Beefy Boxes and Bandwidth Generously Provided by pair Networks
go ahead... be a heretic
 
PerlMonks  

Problems with defining hashes

by Annemarie (Acolyte)
on Mar 30, 2005 at 12:46 UTC ( [id://443426]=perlquestion: print w/replies, xml ) Need Help??

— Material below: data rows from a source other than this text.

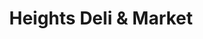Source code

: ---
title: "Heights Deli & Market"
url: /cleveland-heights/heights-deli-and-market/
shop: convenience
---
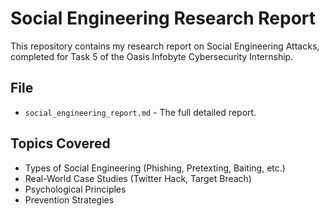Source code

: # Social Engineering Research Report

This repository contains my research report on Social Engineering Attacks, completed for Task 5 of the Oasis Infobyte Cybersecurity Internship.

## File
- `social_engineering_report.md` - The full detailed report.

## Topics Covered
- Types of Social Engineering (Phishing, Pretexting, Baiting, etc.)
- Real-World Case Studies (Twitter Hack, Target Breach)
- Psychological Principles
- Prevention Strategies
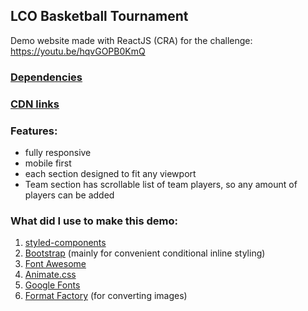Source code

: ## LCO Basketball Tournament

Demo website made with ReactJS (CRA) for the challenge: https://youtu.be/hqvGOPB0KmQ

### [Dependencies](https://github.com/Alex-Noir/LCO-Basketball-Tournament/blob/master/package.json#L5)

### [CDN links](https://github.com/Alex-Noir/LCO-Basketball-Tournament/blob/master/public/index.html#L22)

### Features:

- fully responsive
- mobile first
- each section designed to fit any viewport
- Team section has scrollable list of team players, so any amount of players can be added

### What did I use to make this demo:

1. [styled-components](https://github.com/styled-components/styled-components)
2. [Bootstrap](https://github.com/twbs/bootstrap) (mainly for convenient conditional inline styling)
3. [Font Awesome](https://github.com/FortAwesome/Font-Awesome/)
4. [Animate.css](https://github.com/daneden/animate.css)
5. [Google Fonts](https://fonts.google.com/)
6. [Format Factory](http://www.pcfreetime.com/formatfactory/index.php) (for converting images)
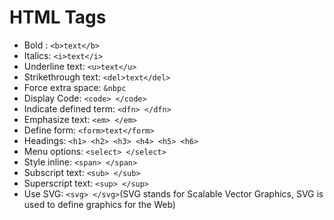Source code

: # HTML Tags
- Bold : `<b>text</b>`  
- Italics: `<i>text</i>`
- Underline text: `<u>text</u>`
- Strikethrough text: `<del>text</del>`
- Force extra space: `&nbpc`
- Display Code: `<code> </code>`
- Indicate defined term: `<dfn> </dfn>`
- Emphasize text: `<em> </em>`
- Define form: `<form>text</form>`
- Headings: `<h1> <h2> <h3> <h4> <h5> <h6>`
- Menu options: `<select> </select>`
- Style inline: `<span> </span>`
- Subscript text: `<sub> </sub>`
- Superscript text: `<sup> </sup>`
- Use SVG: `<svg> </svg>`(SVG stands for Scalable Vector Graphics, SVG is used to define graphics for the Web)
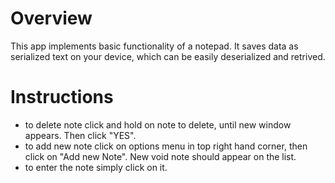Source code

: # Overview
This app implements basic functionality of a notepad.
It saves data as serialized text on your device, which can be easily deserialized and retrived.
# Instructions
* to delete note click and hold on note to delete, until new window appears. Then click "YES".
* to add new note click on options menu in top right hand corner, then click on "Add new Note". New void note should appear on the list.
* to enter the note simply click on it.
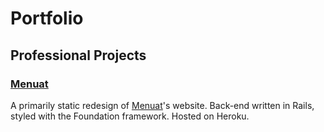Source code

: # Portfolio

## Professional Projects

### [Menuat](http://menuat-proto.herokapp.com)

A primarily static redesign of [Menuat](http://www.menuat.com)'s website. Back-end written in Rails, styled with the Foundation framework. Hosted on Heroku.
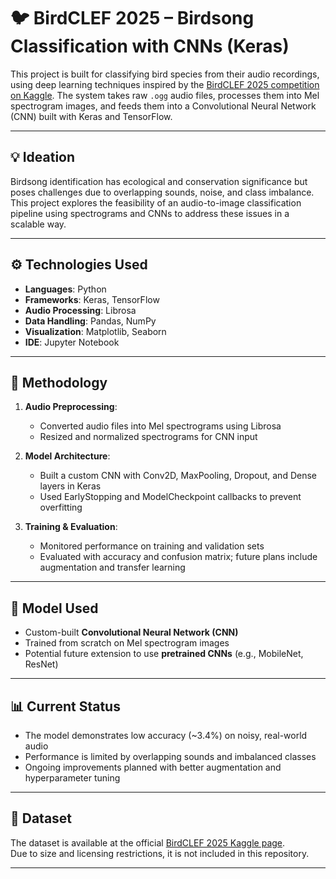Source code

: # 🐦 BirdCLEF 2025 – Birdsong Classification with CNNs (Keras)

This project is built for classifying bird species from their audio recordings, using deep learning techniques inspired by the [BirdCLEF 2025 competition on Kaggle](https://www.kaggle.com/competitions/birdclef-2025/data). The system takes raw `.ogg` audio files, processes them into Mel spectrogram images, and feeds them into a Convolutional Neural Network (CNN) built with Keras and TensorFlow.

---

## 💡 Ideation
Birdsong identification has ecological and conservation significance but poses challenges due to overlapping sounds, noise, and class imbalance. This project explores the feasibility of an audio-to-image classification pipeline using spectrograms and CNNs to address these issues in a scalable way.

---

## ⚙️ Technologies Used
- **Languages**: Python
- **Frameworks**: Keras, TensorFlow
- **Audio Processing**: Librosa
- **Data Handling**: Pandas, NumPy
- **Visualization**: Matplotlib, Seaborn
- **IDE**: Jupyter Notebook

---

## 🧪 Methodology
1. **Audio Preprocessing**:  
   - Converted audio files into Mel spectrograms using Librosa  
   - Resized and normalized spectrograms for CNN input

2. **Model Architecture**:  
   - Built a custom CNN with Conv2D, MaxPooling, Dropout, and Dense layers in Keras  
   - Used EarlyStopping and ModelCheckpoint callbacks to prevent overfitting

3. **Training & Evaluation**:  
   - Monitored performance on training and validation sets  
   - Evaluated with accuracy and confusion matrix; future plans include augmentation and transfer learning

---

## 🧠 Model Used
- Custom-built **Convolutional Neural Network (CNN)**  
- Trained from scratch on Mel spectrogram images  
- Potential future extension to use **pretrained CNNs** (e.g., MobileNet, ResNet)

---

## 📊 Current Status
- The model demonstrates low accuracy (~3.4%) on noisy, real-world audio
- Performance is limited by overlapping sounds and imbalanced classes
- Ongoing improvements planned with better augmentation and hyperparameter tuning

---

## 📁 Dataset

The dataset is available at the official [BirdCLEF 2025 Kaggle page](https://www.kaggle.com/competitions/birdclef-2025/data).  
Due to size and licensing restrictions, it is not included in this repository.  

---


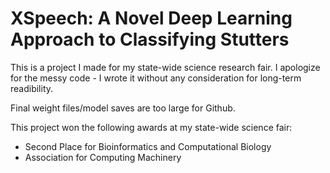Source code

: # XSpeech: A Novel Deep Learning Approach to Classifying Stutters

This is a project I made for my state-wide science research fair. I apologize for the messy code - I wrote it without any consideration for long-term readibility.

Final weight files/model saves are too large for Github.

This project won the following awards at my state-wide science fair:
- Second Place for Bioinformatics and Computational Biology
- Association for Computing Machinery

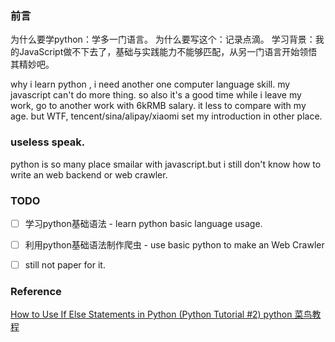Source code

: ### 前言
为什么要学python：学多一门语言。
为什么要写这个：记录点滴。
学习背景：我的JavaScript做不下去了，基础与实践能力不能够匹配，从另一门语言开始领悟其精妙吧。

why i learn python , i need another one computer language skill.
my javascript can't do more thing. so also it's a good time while i leave my work, go to another work with 6kRMB salary. it less to compare with my age. but WTF, tencent/sina/alipay/xiaomi set my introduction in other place.


### useless speak.
python is so many place smailar with javascript.but i still don't know how to write an web backend or web crawler.

### TODO
- [ ] 学习python基础语法 - learn python basic language usage.

- [ ] 利用python基础语法制作爬虫 - use basic python to make an Web Crawler

- [ ] still  not paper for it.

### Reference
[How to Use If Else Statements in Python (Python Tutorial #2)
](https://www.youtube.com/watch?v=AWek49wXGzI)
[python 菜鸟教程](http://www.runoob.com/python/python-continue-statement.html)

Annemarie has asked for the wisdom of the Perl Monks concerning the following question:

Dear perl monks, I am trying to count earthquake magnitudes in time bins which I have numbered, 0, 0.1, 0.3, 1, 3, 10, 30, 1000. Somehow things are not working as I expected. Therefore I have tried to initialize my counting bins. However, I get error messages for the code below. All printed values should come out as 0 but ome values are undefined. What's happening? Thanks for your help, Annemarie
for ($mag=5.0;$mag<9.0;$mag=$mag+0.1){ $n{$mag}{0}=$n{$mag}{0.1}=$n{$mag}{0.3}=$n{$mag}{1}=0; $n{$mag}{3}=$n{$mag}{10}=$n{$mag}{30}=$n{$mag}{1000}=0; } for ($mag=5.5; $mag<9.0; $mag=$mag+0.1){ print"$n{$mag}{30}\n"; }
Thanks for all responses! I am learning so much from seeing how other people tackle things!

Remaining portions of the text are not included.